Search the records that follow and extract every line containing the string "empName".

• **Source material**
"""

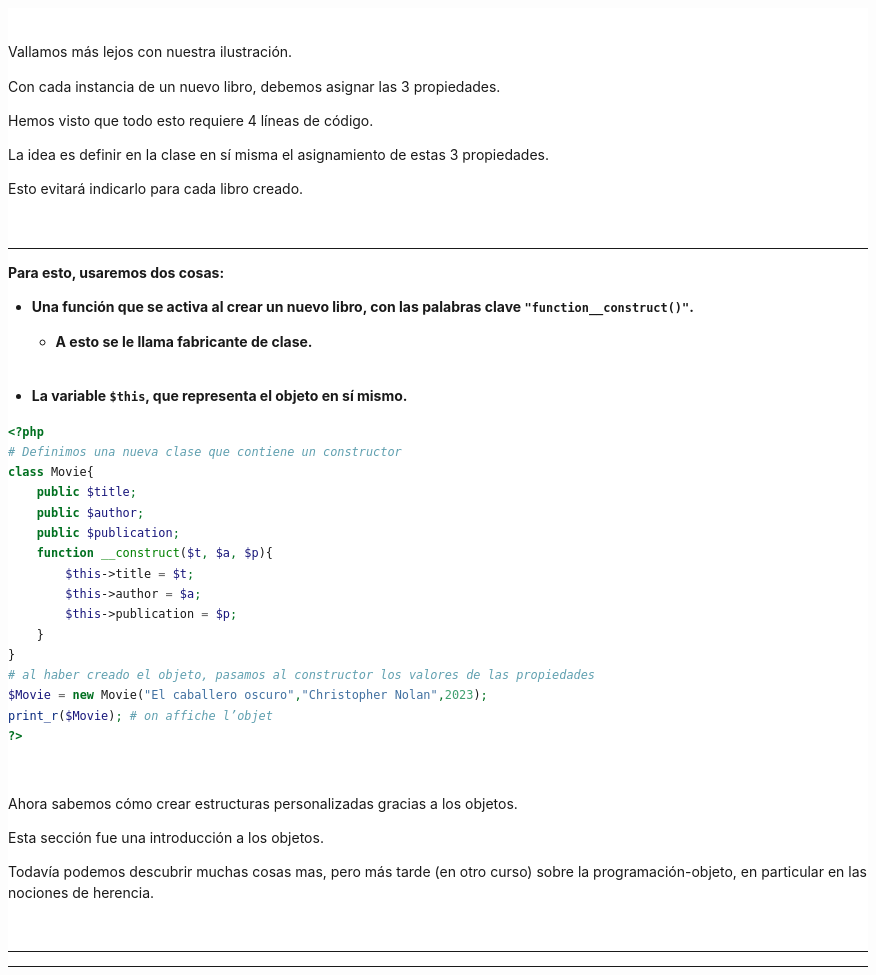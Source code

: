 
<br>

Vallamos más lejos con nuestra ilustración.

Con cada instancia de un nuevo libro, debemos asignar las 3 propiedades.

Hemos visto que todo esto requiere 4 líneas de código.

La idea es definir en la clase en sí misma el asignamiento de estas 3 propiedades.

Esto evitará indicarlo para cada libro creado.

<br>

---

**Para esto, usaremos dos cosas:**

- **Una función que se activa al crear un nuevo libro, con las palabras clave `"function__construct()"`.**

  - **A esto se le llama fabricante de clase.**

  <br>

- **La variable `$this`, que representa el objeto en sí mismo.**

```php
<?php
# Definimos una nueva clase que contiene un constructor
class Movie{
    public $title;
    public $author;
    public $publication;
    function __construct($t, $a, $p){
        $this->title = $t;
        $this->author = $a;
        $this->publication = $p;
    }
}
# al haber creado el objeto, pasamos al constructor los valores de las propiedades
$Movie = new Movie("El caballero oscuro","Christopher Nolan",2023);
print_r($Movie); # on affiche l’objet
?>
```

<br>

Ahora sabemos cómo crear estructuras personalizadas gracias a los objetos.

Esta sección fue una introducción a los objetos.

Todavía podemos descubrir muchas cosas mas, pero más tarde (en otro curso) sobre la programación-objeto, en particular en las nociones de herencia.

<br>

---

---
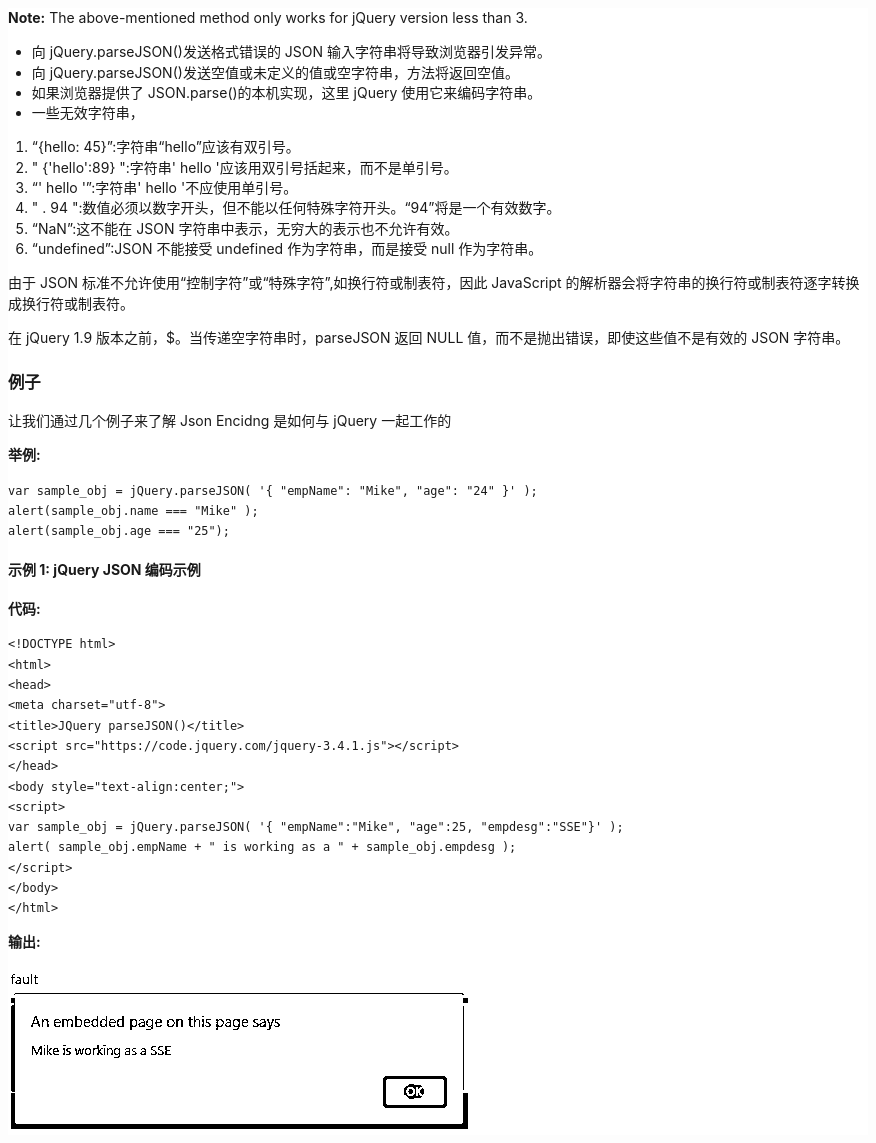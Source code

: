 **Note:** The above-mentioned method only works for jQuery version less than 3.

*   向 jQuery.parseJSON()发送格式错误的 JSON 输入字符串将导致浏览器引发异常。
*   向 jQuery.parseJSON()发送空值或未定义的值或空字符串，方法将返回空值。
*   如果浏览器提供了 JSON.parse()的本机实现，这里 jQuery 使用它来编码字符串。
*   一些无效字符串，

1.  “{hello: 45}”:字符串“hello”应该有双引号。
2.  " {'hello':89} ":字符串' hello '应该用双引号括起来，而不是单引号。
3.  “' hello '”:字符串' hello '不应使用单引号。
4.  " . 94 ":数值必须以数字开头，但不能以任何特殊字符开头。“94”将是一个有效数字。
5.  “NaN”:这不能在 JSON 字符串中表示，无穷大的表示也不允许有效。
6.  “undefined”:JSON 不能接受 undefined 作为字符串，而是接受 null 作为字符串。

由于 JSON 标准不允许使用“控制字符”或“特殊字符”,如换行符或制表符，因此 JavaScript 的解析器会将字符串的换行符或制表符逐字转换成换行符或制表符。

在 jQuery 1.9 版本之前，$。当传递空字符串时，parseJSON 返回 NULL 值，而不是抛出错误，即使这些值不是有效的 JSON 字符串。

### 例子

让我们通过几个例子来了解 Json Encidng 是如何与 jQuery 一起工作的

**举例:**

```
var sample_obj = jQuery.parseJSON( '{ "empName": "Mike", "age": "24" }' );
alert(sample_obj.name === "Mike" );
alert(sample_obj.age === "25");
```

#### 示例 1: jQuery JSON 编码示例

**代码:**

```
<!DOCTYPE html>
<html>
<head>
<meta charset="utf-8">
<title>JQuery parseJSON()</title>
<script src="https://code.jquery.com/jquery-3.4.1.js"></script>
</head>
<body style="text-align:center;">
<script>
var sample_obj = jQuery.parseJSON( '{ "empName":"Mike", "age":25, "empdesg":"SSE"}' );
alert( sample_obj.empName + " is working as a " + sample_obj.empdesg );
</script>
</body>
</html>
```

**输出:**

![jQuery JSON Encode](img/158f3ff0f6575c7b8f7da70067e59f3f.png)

"""
"""

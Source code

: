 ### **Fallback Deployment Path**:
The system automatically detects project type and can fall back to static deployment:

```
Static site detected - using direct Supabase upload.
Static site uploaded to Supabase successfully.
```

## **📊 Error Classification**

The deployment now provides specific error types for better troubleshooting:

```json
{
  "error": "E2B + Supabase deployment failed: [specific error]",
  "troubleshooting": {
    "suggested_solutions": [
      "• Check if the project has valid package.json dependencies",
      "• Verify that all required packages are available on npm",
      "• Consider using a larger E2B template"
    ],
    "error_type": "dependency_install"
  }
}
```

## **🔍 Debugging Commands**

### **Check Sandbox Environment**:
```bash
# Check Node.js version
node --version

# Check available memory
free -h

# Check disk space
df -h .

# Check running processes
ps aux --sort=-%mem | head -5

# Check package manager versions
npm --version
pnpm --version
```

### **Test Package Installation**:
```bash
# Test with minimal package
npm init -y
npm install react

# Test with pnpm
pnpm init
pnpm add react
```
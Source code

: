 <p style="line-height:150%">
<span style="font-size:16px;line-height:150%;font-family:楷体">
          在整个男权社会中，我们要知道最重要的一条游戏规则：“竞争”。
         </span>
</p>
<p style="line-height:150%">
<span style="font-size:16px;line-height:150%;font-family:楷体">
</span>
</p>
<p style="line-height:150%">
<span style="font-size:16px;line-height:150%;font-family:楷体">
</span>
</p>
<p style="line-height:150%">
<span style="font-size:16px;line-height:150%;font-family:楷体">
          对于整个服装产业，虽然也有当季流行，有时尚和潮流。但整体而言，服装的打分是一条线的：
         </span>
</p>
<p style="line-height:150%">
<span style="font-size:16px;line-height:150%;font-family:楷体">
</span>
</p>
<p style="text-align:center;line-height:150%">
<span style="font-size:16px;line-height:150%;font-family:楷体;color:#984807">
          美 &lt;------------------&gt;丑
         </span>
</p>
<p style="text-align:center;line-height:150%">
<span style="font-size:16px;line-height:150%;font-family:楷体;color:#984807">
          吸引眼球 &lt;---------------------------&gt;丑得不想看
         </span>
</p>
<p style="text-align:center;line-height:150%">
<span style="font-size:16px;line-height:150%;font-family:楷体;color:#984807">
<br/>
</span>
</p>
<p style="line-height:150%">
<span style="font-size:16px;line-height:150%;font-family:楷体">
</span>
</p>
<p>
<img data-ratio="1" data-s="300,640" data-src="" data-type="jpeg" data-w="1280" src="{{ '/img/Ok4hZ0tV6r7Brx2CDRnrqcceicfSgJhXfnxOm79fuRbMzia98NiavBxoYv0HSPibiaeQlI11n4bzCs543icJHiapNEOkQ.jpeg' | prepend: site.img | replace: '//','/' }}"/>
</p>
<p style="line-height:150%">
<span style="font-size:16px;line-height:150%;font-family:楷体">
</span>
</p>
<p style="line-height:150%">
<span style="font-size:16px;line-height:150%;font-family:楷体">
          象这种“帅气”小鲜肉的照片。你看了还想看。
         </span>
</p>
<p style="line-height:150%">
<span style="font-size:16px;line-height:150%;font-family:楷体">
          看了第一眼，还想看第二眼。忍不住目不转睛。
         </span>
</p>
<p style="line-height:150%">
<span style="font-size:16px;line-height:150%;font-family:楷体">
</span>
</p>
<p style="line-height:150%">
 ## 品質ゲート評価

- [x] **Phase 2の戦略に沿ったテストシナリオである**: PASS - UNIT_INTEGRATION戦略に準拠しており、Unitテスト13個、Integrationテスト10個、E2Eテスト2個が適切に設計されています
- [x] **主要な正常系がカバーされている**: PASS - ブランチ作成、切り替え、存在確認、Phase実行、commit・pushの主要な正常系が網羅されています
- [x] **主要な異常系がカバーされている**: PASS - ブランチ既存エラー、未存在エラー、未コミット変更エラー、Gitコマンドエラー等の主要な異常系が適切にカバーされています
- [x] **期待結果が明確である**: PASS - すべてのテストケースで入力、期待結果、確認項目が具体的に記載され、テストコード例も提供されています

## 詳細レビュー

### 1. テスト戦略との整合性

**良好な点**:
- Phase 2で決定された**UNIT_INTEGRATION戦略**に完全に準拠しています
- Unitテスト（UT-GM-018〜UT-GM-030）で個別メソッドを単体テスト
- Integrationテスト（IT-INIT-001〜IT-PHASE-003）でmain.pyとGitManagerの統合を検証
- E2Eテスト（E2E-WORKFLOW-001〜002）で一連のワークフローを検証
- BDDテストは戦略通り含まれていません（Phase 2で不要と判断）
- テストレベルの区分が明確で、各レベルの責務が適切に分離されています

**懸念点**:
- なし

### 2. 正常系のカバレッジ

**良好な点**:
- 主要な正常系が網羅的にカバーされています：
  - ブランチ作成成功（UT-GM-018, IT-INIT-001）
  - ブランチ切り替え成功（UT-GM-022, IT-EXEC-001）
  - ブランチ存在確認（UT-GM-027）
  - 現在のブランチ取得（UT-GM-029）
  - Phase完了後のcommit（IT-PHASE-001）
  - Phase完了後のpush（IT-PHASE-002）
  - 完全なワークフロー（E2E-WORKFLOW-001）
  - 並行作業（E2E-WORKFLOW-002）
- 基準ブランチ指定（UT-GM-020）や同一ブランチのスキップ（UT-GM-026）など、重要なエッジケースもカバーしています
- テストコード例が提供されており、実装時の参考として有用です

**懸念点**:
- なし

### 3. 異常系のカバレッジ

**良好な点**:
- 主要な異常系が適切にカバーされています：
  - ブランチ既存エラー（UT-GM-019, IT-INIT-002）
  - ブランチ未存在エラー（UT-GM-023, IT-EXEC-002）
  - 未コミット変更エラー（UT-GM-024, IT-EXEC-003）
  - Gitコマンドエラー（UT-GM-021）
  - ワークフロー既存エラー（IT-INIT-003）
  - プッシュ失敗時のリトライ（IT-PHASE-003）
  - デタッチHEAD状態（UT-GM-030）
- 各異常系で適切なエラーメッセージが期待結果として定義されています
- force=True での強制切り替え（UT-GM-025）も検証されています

"""

• **Exercise result**
var sample_obj = jQuery.parseJSON( '{ "empName": "Mike", "age": "24" }' );
var sample_obj = jQuery.parseJSON( '{ "empName":"Mike", "age":25, "empdesg":"SSE"}' );
alert( sample_obj.empName + " is working as a " + sample_obj.empdesg );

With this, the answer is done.